* **Listed records**:
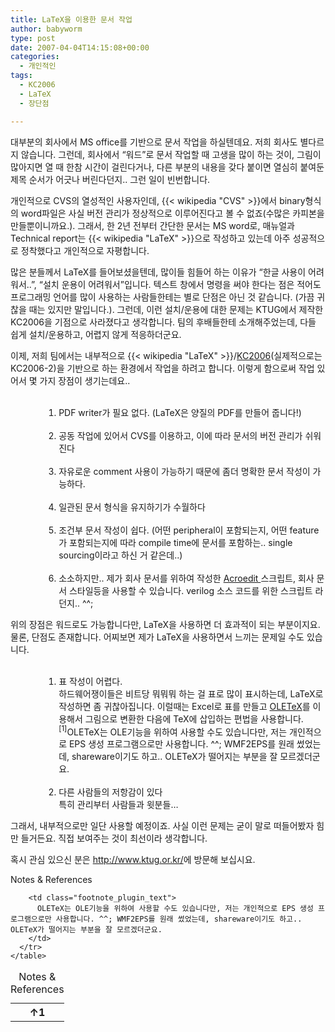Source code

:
 ```yaml
---
title: LaTeX을 이용한 문서 작업
author: babyworm
type: post
date: 2007-04-04T14:15:08+00:00
categories:
  - 개인적인
tags:
  - KC2006
  - LaTeX
  - 장단점

---
```

대부분의 회사에서 MS office를 기반으로 문서 작업을 하실텐데요. 저희 회사도 별다르지 않습니다. 그런데, 회사에서 &#8220;워드&#8221;로 문서 작업할 때 고생을 많이 하는 것이, 그림이 많아지면 열 때 한참 시간이 걸린다거나, 다른 부분의 내용을 갖다 붙이면 열심히 붙여둔 제목 순서가 어긋나 버린다던지.. 그런 일이 빈번합니다. 

개인적으로 CVS의 열성적인 사용자인데, {{< wikipedia "CVS" >}}에서 binary형식의 word파일은 사실 버전 관리가 정상적으로 이루어진다고 볼 수 없죠(수많은 카피본을 만들뿐이니까요.). 그래서, 한 2년 전부터 간단한 문서는 MS word로, 매뉴얼과 Technical report는 {{< wikipedia "LaTeX" >}}으로 작성하고 있는데 아주 성공적으로 정착했다고 개인적으로 자평합니다. 

많은 분들께서 LaTeX를 들어보셨을텐데, 많이들 힘들어 하는 이유가 &#8220;한글 사용이 어려워서..&#8221;, &#8220;설치 운용이 어려워서&#8221;입니다. 텍스트 창에서 명령을 써야 한다는 점은 적어도 프로그래밍 언어를 많이 사용하는 사람들한테는 별로 단점은 아닌 것 같습니다. (가끔 귀찮을 때는 있지만 말입니다.). 그런데, 이런 설치/운용에 대한 문제는 KTUG에서 제작한 KC2006을 기점으로 사라졌다고 생각합니다. 팀의 후배들한테 소개해주었는데, 다들 쉽게 설치/운용하고, 어렵지 않게 적응하더군요. 

이제, 저희 팀에서는 내부적으로 {{< wikipedia "LaTeX" >}}/<A href="http://faq.ktug.or.kr/faq/KTUGCollection2006" target=_blank>KC2006</A>(실제적으로는 KC2006-2)을 기반으로 하는 환경에서 작업을 하려고 합니다. 이렇게 함으로써 작업 있어서 몇 가지 장점이 생기는데요.. 

<OL style="MARGIN-LEFT: 40pt">
  <br /> 
  
  <LI>
    PDF writer가 필요 없다. (LaTeX은 양질의 PDF를 만들어 줍니다!)
  </LI>
  <br /> 
  
  <LI>
    공동 작업에 있어서 CVS를 이용하고, 이에 따라 문서의 버전 관리가 쉬워진다
  </LI>
  <br /> 
  
  <LI>
    자유로운 comment 사용이 가능하기 때문에 좀더 명확한 문서 작성이 가능하다.
  </LI>
  <br /> 
  
  <LI>
    일관된 문서 형식을 유지하기가 수월하다
  </LI>
  <br /> 
  
  <LI>
    조건부 문서 작성이 쉽다. (어떤 peripheral이 포함되는지, 어떤 feature가 포함되는지에 따라 compile time에 문서를 포함하는.. single sourcing이라고 하신 거 같은데..)
  </LI>
  <br /> 
  
  <LI>
    소소하지만.. 제가 회사 문서를 위하여 작성한 <A href="http://www.acrosoft.pe.kr/" target=_blank>Acroedit </A>스크립트, 회사 문서 스타일등을 사용할 수 있습니다. verilog 소스 코드를 위한 스크립트 라던지.. ^^;
  </LI>
</OL>

위의 장점은 워드로도 가능합니다만, LaTeX을 사용하면 더 효과적이 되는 부분이지요. 물론, 단점도 존재합니다. 어찌보면 제가 LaTeX을 사용하면서 느끼는 문제일 수도 있습니다. 

<OL style="MARGIN-LEFT: 40pt">
  <br /> 
  
  <LI>
    표 작성이 어렵다. <br />하드웨어쟁이들은 비트당 뭐뭐뭐 하는 걸 표로 많이 표시하는데, LaTeX로 작성하면 좀 귀찮아집니다. 이럴때는 Excel로 표를 만들고 <A href="http://faq.ktug.or.kr/faq/OLETeX" target=_blank>OLETeX</A>를 이용해서 그림으로 변환한 다음에 TeX에 삽입하는 편법을 사용합니다. <span class="footnote_referrer"><a role="button" tabindex="0" onclick="footnote_moveToReference_264_177('footnote_plugin_reference_264_177_1');" onkeypress="footnote_moveToReference_264_177('footnote_plugin_reference_264_177_1');" ><sup id="footnote_plugin_tooltip_264_177_1" class="footnote_plugin_tooltip_text">[1]</sup></a><span id="footnote_plugin_tooltip_text_264_177_1" class="footnote_tooltip">OLETeX는 OLE기능을 위하여 사용할 수도 있습니다만, 저는 개인적으로 EPS 생성 프로그램으로만 사용합니다. ^^; WMF2EPS를 원래 썼었는데, shareware이기도 하고.. OLETeX가 떨어지는 부분을 잘 모르겠더군요. </span></span>
  </LI>
  <br /> 
  
  <LI>
    다른 사람들의 저항감이 있다<br />특히 관리부터 사람들과 윗분들…
  </LI>
</OL>

그래서, 내부적으로만 일단 사용할 예정이죠. 사실 이런 문제는 굳이 말로 떠들어봤자 힘만 들거든요. 직접 보여주는 것이 최선이라 생각합니다. 

혹시 관심 있으신 분은 <http://www.ktug.or.kr/>에 방문해 보십시요. 

<div class="speaker-mute footnotes_reference_container">
  <div class="footnote_container_prepare">
    <p>
      <span role="button" tabindex="0" class="footnote_reference_container_label pointer" onclick="footnote_expand_collapse_reference_container_264_177();">Notes & References</span><span role="button" tabindex="0" class="footnote_reference_container_collapse_button" style="display: none;" onclick="footnote_expand_collapse_reference_container_264_177();">[<a id="footnote_reference_container_collapse_button_264_177">+</a>]</span>
    </p>
  </div>
  
  <div id="footnote_references_container_264_177" style="">
    <table class="footnotes_table footnote-reference-container">
      <caption class="accessibility">Notes & References</caption> <tr class="footnotes_plugin_reference_row">
        <th scope="row" class="footnote_plugin_index_combi pointer"  onclick="footnote_moveToAnchor_264_177('footnote_plugin_tooltip_264_177_1');">
          <a id="footnote_plugin_reference_264_177_1" class="footnote_backlink"><span class="footnote_index_arrow">&#8593;</span>1</a>
        </th>
        
        <td class="footnote_plugin_text">
          OLETeX는 OLE기능을 위하여 사용할 수도 있습니다만, 저는 개인적으로 EPS 생성 프로그램으로만 사용합니다. ^^; WMF2EPS를 원래 썼었는데, shareware이기도 하고.. OLETeX가 떨어지는 부분을 잘 모르겠더군요.
        </td>
      </tr>
    </table>
  </div>
</div>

* **Task to complete**:
Write out an exact copy of the listing, first line through the line containing "개인적으로 CVS의 열성적인", with the pictures left out.

* **Result for this exercise**:
Source code

:
 ```yaml
---
title: LaTeX을 이용한 문서 작업
author: babyworm
type: post
date: 2007-04-04T14:15:08+00:00
categories:
  - 개인적인
tags:
  - KC2006
  - LaTeX
  - 장단점

---
```

대부분의 회사에서 MS office를 기반으로 문서 작업을 하실텐데요. 저희 회사도 별다르지 않습니다. 그런데, 회사에서 &#8220;워드&#8221;로 문서 작업할 때 고생을 많이 하는 것이, 그림이 많아지면 열 때 한참 시간이 걸린다거나, 다른 부분의 내용을 갖다 붙이면 열심히 붙여둔 제목 순서가 어긋나 버린다던지.. 그런 일이 빈번합니다. 

개인적으로 CVS의 열성적인 사용자인데, {{< wikipedia "CVS" >}}에서 binary형식의 word파일은 사실 버전 관리가 정상적으로 이루어진다고 볼 수 없죠(수많은 카피본을 만들뿐이니까요.). 그래서, 한 2년 전부터 간단한 문서는 MS word로, 매뉴얼과 Technical report는 {{< wikipedia "LaTeX" >}}으로 작성하고 있는데 아주 성공적으로 정착했다고 개인적으로 자평합니다. 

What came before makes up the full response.